Ce projet d’amendement a suscité la colère et l’incompréhension des différentes familles non-lucratives de la protection sociale complémentaire. Choquées de ne pas avoir été consultées au préalable, le CTIP et la FNMF ont également dénoncé le fait qu’aucune étude d’impact préalable n’avait été réalisée pour étudier la faisabilité d’une telle mesure. Le 19 janvier, le CTIP publiait un communiqué dénonçant les conséquences de l’entrée en vigueur de cette mesure : « démutualisation, augmentation des coûts, impact sur les actions de prévention… Le CTIP rappelle en outre que les préavis de dénonciation tels qu’envisagés sont incompatibles avec la négociation des contrats collectifs, dont la Drees a pourtant souligné l’efficacité car ces contrats affichent aujourd’hui le meilleur taux de redistribution et les frais de gestion les plus bas du marché. »

 

Dans des termes très similaires, le président de la Mutualité Française Thierry Beaudet dénonçait également ce projet dans les colonnes du Parisien du 25 janvier. La veille, ce sont les organisations syndicales qui dans une lettre adressée à Agnès Buzyn, de l’impact d’une telle mesure « sur les cotisations et la négociation collective ».

 

Arguant de contraintes juridiques et d’un possible risque de censure par le Conseil constitutionnel, le gouvernement a finalement retiré son amendement, jugé trop fragile. Il se laisse toutefois la possibilité de soumettre au vote un amendement d’une même nature dans les semaines à venir, « via un autre véhicule législatif » selon le cabinet de Mme Buzyn. Thierry Beaudet a d’ores et déjà fait valoir que la FNMF demeurerait mobilisée contre « cette fausse bonne idée ».

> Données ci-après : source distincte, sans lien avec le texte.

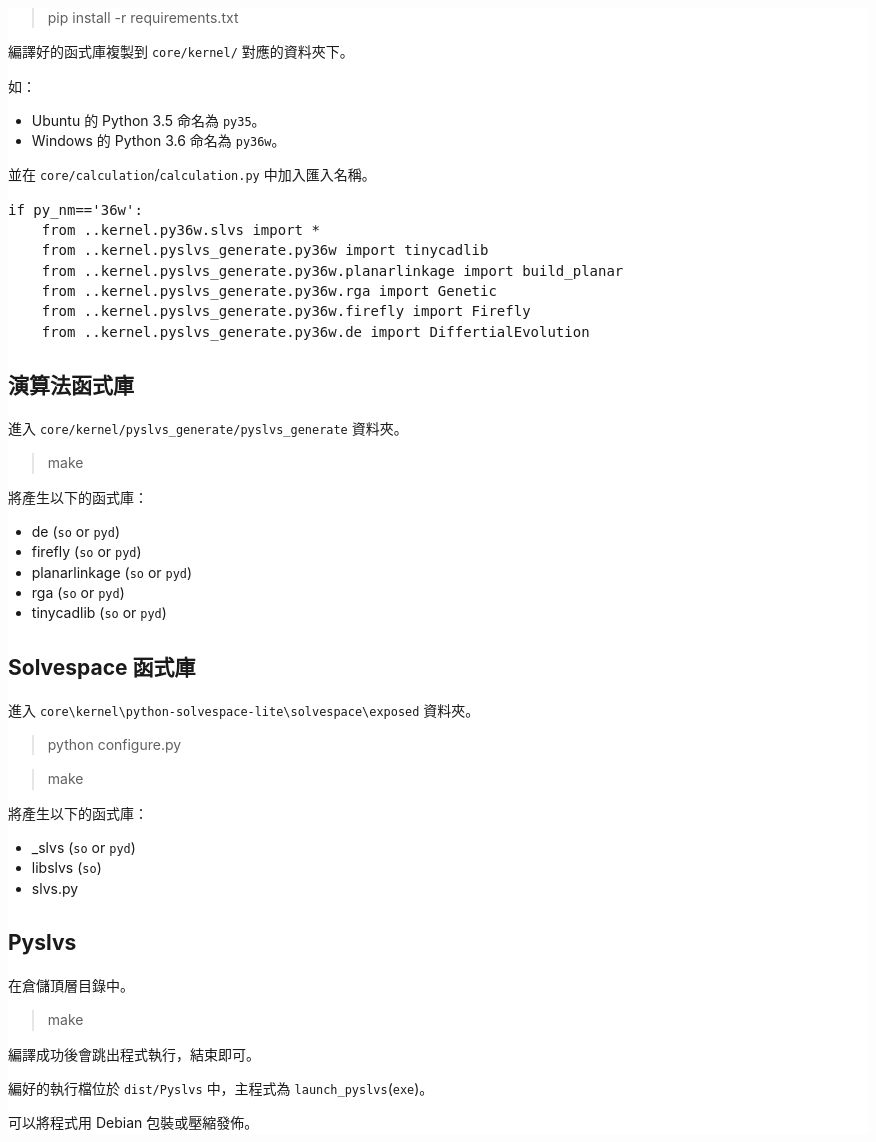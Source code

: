 > pip install -r requirements.txt

編譯好的函式庫複製到 `core/kernel/` 對應的資料夾下。

如：

* Ubuntu 的 Python 3.5 命名為 `py35`。
* Windows 的 Python 3.6 命名為 `py36w`。

並在 `core/calculation`/`calculation.py` 中加入匯入名稱。

<pre class="brush: python">
if py_nm=='36w':
    from ..kernel.py36w.slvs import *
    from ..kernel.pyslvs_generate.py36w import tinycadlib
    from ..kernel.pyslvs_generate.py36w.planarlinkage import build_planar
    from ..kernel.pyslvs_generate.py36w.rga import Genetic
    from ..kernel.pyslvs_generate.py36w.firefly import Firefly
    from ..kernel.pyslvs_generate.py36w.de import DiffertialEvolution
</pre>

演算法函式庫
---

進入 `core/kernel/pyslvs_generate/pyslvs_generate` 資料夾。

> make

將產生以下的函式庫：

+ de (`so` or `pyd`)
+ firefly (`so` or `pyd`)
+ planarlinkage (`so` or `pyd`)
+ rga (`so` or `pyd`)
+ tinycadlib (`so` or `pyd`)

Solvespace 函式庫
---

進入 `core\kernel\python-solvespace-lite\solvespace\exposed` 資料夾。

> python configure.py

> make

將產生以下的函式庫：

+ _slvs (`so` or `pyd`)
+ libslvs (`so`)
+ slvs.py

Pyslvs
---

在倉儲頂層目錄中。

> make

編譯成功後會跳出程式執行，結束即可。

編好的執行檔位於 `dist/Pyslvs` 中，主程式為 `launch_pyslvs`(`exe`)。

可以將程式用 Debian 包裝或壓縮發佈。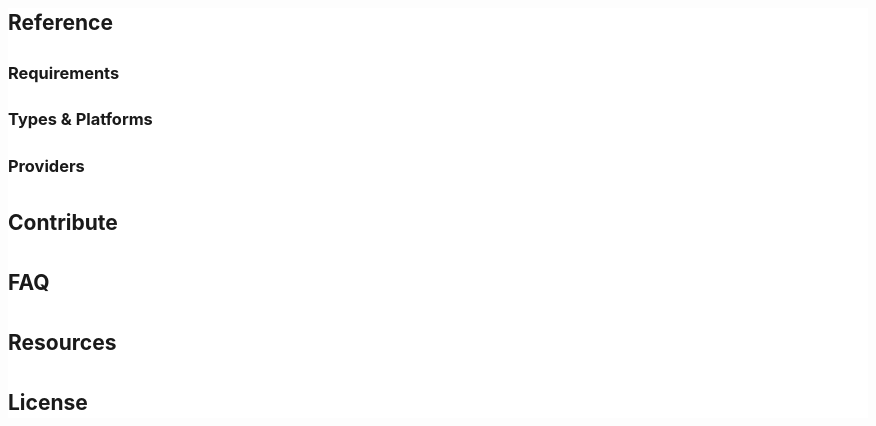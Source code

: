 ## Reference
### Requirements
### Types & Platforms
### Providers

## Contribute

## FAQ

## Resources

## License





[Background]:     #Background
[Scope]:    #Scope
[Motivation]:     #Motivation
[Terminology]:    #Terminology
[Conventions]: #Conventions
[Overview]:     #Overview
[Project Structure]: #Project-Structure
[Home Directory]: #Home-Directory
[Config file]: #Config-file
[Concepts]:     #Concepts
[Metafiles]:    #Metafiles
[Documentation]:    #Documentation
[Specs]:    #Specs
[Source]:     #Source
[Configuration]:    #Configuration
[Examples]:     #Examples
[Tasks]:    #Tasks
[Extras]:     #Extras
[CI/CD]:    #CI/CD
[Overview]:     #Overview
[Pipeline]:     #Pipeline
[Integrations]: #Integrations
[Git]: #Git
[Docker]: #Docker
[React-Native]: #react-native
[Fastlane]: #Fastlane
[Types & Platforms]: #Types-&-Platforms
[Providers]: #Providers
[How-to]:     #How-to
[Plan]:   #Plan
[Code]:   #Code
[Create]:   #Create
[Verify]:   #Verify
[Package]:   #Package
[Review]:   #Review
[Secure]:   #Secure
[Release]:   #Release
[Deploy]:   #Deploy
[Operate]:   #Operate
[Evolve]:   #Evolve
[Reference]:    #Reference
[Requirements]:  #Requirements
[Contribute]:     #Contribute
[FAQ]:    #FAQ
[Resources]:    #Resources
[License]:    #License
[Hold|Assess|Trial|Adopt]: #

« Une rupture de confiance » entre le gouvernement et les familles de la protection sociale non-lucrative est-elle en train de durablement se dessiner ? Mises sous pression par les annonces présidentielles du 18 décembre dernier, les complémentaires santé dénoncent régulièrement des « critiques excessives » de la part du gouvernement, notamment sur leurs frais de gestion.

 

L’Ipse, laboratoire de réflexion et d’échange des acteurs solidaires de protection sociale, organisera cette année plusieurs évènements autour de la nécessité de la place des corps intermédiaires et des acteurs de cohésion sociale dans l’élaboration de la norme. Les membres de l’Ipse, acteurs historiques du dialogue social, inscrivent leur action dans le long terme, associant l’efficacité de gestion et la pérennité d’un modèle social solidaire.

 

Camille Boucher

 

 

[1] La loi Pacte vise à simplifier la vie des entreprises, de leur création à leur liquidation. Les détails du projet de loi Pacte qui doit être voté en ce début d’année 2019.